Exercise input below:

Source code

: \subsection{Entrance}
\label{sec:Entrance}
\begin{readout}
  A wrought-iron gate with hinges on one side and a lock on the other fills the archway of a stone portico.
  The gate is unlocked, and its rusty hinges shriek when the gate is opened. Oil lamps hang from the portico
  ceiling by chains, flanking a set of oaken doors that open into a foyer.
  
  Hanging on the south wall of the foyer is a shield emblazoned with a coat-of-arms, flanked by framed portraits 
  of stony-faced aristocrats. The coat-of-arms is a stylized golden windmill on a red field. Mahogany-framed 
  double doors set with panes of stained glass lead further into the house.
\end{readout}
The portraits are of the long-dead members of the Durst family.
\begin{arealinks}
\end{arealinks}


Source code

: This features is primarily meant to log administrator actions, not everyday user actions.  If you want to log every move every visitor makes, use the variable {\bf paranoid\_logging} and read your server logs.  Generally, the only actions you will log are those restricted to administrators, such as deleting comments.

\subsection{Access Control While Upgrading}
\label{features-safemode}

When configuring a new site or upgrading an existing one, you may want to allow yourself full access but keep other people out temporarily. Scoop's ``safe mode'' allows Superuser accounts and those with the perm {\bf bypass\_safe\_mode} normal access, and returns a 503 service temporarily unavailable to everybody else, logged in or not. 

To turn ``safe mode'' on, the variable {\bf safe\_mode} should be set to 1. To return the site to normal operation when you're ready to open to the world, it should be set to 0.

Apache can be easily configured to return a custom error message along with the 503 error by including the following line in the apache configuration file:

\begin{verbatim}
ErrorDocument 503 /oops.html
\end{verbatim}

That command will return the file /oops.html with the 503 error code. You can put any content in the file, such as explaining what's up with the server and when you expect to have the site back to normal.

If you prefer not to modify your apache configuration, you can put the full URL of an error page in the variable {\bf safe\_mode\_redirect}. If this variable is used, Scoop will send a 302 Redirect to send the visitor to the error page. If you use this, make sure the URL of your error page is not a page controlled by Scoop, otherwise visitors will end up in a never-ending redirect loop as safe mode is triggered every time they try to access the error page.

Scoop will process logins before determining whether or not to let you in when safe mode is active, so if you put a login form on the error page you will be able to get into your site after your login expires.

End of Exercise input.

#### [Work item]
Only the lines with "html" are needed; find them in the records and copy each one.

#### [Result for this exercise]
ErrorDocument 503 /oops.html
That command will return the file /oops.html with the 503 error code. You can put any content in the file, such as explaining what's up with the server and when you expect to have the site back to normal.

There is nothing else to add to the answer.